The important battleground states of Florida, Pennsylvania, Virginia and Ohio have all changes in voting requirements. Most of those changes in the law, all passed by Republican legislatures and signed by Republican Governors, involve making it just a little bit harder to vote through ID requirements, shortened voting hours and restrictions on early voting.
But several recent Federal Courts decisions are reversing the new laws.
Recently two of the three battleground states, Ohio and Florida, have witnessed those laws get slapped down by Federal Courts. Only in Pennsylvania has the voter ID law remained in tact. The Pennsylvania Supreme Court will review a recent decision however. In Texas, a law requiring certain photo IDs to vote was blocked by a Federal Court this week.
The Texas law mandated strict photo ID requirements that were likely to effect voters who voted for President Obama four years ago: Students, the poor, minorities and the elderly.
Yesterday, U.S. District Judge Peter Economus handed down a decision that restored early voting in Ohio. The injunction reinstates what the law was in 2008 and citizens may vote person three days before November 6.
Judge Economus stated he expects Ohio to direct all county election boards to maintain a consistent schedule “in keeping with his earlier directive that only by doing so can he ensure that Ohio’s election process is ‘uniform, accessible for all, fair, and secure.’”
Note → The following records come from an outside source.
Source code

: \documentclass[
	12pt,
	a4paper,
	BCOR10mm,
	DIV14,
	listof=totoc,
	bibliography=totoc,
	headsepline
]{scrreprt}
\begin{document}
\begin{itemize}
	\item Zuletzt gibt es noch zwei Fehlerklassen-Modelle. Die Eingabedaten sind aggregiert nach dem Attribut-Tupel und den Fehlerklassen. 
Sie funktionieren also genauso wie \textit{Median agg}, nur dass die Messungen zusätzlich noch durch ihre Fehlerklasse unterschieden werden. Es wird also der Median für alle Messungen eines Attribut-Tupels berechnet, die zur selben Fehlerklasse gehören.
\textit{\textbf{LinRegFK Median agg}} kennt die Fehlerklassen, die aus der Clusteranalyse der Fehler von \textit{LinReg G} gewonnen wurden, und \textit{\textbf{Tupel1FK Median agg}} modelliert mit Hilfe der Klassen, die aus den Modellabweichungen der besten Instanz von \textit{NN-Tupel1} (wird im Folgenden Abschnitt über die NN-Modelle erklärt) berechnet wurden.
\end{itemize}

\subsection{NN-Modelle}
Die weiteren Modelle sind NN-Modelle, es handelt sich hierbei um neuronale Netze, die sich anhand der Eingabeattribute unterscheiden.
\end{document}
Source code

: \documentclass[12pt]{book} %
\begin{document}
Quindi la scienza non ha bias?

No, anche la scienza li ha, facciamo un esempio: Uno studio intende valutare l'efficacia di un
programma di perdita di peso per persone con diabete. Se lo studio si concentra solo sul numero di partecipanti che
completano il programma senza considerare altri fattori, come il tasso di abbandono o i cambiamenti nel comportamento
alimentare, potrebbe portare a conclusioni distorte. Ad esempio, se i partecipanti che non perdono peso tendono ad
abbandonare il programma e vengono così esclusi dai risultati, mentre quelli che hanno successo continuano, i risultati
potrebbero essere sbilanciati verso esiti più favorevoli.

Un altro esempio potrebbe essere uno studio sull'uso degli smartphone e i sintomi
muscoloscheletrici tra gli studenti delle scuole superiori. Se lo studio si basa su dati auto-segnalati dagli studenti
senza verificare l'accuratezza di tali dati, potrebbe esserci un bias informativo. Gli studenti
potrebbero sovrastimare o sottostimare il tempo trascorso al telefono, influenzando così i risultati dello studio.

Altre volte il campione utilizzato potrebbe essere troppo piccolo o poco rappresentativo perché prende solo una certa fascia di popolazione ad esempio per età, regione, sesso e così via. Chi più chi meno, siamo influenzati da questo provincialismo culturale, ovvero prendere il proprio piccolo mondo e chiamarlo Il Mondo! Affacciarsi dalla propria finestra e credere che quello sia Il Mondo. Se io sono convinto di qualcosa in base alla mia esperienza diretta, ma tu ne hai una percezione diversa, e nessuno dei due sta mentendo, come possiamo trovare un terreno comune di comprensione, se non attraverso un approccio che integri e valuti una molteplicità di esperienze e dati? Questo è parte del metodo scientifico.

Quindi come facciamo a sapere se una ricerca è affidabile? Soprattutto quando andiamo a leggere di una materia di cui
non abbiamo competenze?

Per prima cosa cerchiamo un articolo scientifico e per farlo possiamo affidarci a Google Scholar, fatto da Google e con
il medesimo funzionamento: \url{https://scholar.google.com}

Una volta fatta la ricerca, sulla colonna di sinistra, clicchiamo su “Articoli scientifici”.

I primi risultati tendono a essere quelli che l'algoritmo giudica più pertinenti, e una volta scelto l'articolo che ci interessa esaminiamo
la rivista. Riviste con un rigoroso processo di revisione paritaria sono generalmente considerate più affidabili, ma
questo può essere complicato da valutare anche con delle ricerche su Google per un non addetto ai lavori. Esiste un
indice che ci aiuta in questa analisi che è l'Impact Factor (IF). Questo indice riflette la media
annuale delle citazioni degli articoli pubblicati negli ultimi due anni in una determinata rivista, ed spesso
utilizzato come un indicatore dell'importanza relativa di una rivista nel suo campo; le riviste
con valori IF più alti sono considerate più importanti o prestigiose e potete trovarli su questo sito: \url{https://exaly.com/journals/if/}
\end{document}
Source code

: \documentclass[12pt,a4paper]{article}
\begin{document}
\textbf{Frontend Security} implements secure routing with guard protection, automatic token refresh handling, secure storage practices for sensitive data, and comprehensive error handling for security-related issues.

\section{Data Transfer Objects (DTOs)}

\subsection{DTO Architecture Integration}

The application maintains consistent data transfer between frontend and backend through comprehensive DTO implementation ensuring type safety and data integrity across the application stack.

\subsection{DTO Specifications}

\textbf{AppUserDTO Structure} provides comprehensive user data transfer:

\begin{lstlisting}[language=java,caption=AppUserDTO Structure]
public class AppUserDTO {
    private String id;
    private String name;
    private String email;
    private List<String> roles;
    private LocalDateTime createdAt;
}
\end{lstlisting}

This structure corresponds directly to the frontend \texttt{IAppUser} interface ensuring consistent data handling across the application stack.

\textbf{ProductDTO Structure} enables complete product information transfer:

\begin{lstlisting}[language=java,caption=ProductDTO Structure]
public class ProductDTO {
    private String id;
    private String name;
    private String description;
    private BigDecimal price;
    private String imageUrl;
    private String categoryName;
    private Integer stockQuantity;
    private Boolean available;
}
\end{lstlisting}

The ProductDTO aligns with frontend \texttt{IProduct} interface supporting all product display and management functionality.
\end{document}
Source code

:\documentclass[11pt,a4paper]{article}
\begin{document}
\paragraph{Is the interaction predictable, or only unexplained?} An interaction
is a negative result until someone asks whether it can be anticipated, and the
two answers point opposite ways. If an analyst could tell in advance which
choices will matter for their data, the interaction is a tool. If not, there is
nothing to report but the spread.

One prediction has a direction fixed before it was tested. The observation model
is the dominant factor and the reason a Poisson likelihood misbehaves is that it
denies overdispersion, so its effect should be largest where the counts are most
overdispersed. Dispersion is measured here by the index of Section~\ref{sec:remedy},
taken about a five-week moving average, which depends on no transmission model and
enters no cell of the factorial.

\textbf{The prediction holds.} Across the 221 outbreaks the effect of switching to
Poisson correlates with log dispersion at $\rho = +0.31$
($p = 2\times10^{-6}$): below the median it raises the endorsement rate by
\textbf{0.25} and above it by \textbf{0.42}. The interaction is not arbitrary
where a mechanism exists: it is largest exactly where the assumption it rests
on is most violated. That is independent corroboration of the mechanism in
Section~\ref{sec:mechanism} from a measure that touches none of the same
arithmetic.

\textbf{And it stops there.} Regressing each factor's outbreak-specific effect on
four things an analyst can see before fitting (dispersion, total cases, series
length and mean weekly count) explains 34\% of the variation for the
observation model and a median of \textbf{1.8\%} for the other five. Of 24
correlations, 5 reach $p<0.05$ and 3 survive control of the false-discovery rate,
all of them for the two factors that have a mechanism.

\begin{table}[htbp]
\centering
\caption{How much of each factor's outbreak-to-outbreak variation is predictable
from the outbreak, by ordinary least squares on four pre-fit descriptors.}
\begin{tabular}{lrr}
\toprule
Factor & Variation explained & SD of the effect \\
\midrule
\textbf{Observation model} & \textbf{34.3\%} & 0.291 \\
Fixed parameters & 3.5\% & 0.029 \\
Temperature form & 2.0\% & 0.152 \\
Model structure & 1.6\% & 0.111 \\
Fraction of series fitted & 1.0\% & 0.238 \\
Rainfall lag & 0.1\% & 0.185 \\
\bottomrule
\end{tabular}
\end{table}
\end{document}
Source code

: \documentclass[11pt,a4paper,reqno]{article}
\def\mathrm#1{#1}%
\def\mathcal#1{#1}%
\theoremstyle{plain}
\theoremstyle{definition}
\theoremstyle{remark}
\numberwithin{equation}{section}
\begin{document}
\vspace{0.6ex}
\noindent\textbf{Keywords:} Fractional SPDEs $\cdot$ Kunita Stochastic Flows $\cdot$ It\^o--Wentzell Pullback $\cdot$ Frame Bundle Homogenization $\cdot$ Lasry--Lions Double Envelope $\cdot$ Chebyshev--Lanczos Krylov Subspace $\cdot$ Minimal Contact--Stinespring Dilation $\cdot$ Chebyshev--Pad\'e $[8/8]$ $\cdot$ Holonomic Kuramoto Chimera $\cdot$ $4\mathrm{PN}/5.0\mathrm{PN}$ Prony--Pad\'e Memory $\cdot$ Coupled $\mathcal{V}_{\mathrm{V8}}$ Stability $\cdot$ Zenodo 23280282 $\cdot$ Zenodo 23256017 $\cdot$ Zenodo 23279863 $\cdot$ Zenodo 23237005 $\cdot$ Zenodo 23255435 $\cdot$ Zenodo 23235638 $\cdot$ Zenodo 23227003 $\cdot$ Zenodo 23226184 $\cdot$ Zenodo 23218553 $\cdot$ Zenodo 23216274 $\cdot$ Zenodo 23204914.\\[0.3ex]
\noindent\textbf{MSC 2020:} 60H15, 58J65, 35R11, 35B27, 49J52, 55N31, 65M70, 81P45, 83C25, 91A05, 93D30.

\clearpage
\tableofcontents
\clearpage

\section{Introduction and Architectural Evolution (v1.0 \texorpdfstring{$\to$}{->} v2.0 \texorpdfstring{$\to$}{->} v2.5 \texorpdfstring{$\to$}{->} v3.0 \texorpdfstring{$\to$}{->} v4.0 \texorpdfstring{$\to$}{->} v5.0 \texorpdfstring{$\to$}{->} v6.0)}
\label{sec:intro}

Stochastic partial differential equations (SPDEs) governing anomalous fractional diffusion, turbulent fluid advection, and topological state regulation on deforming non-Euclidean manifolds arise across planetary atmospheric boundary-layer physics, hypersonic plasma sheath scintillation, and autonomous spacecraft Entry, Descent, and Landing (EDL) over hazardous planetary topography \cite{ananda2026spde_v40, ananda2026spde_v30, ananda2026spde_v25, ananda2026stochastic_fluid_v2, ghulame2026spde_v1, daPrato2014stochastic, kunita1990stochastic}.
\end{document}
Ohio’s Republican controlled legislature and Governor John Kasich attempted to cut off early voting days. Laws in more than twenty states around the country have sought to curtail and cut off early voting and Sunday voting. In Texas, the Republican legislature and Governor attempted to put hurdles in front of voters by requiring specific forms of ID. In Pennsylvania the same type of efforts by a Republican controlled legislature and Governor were seen.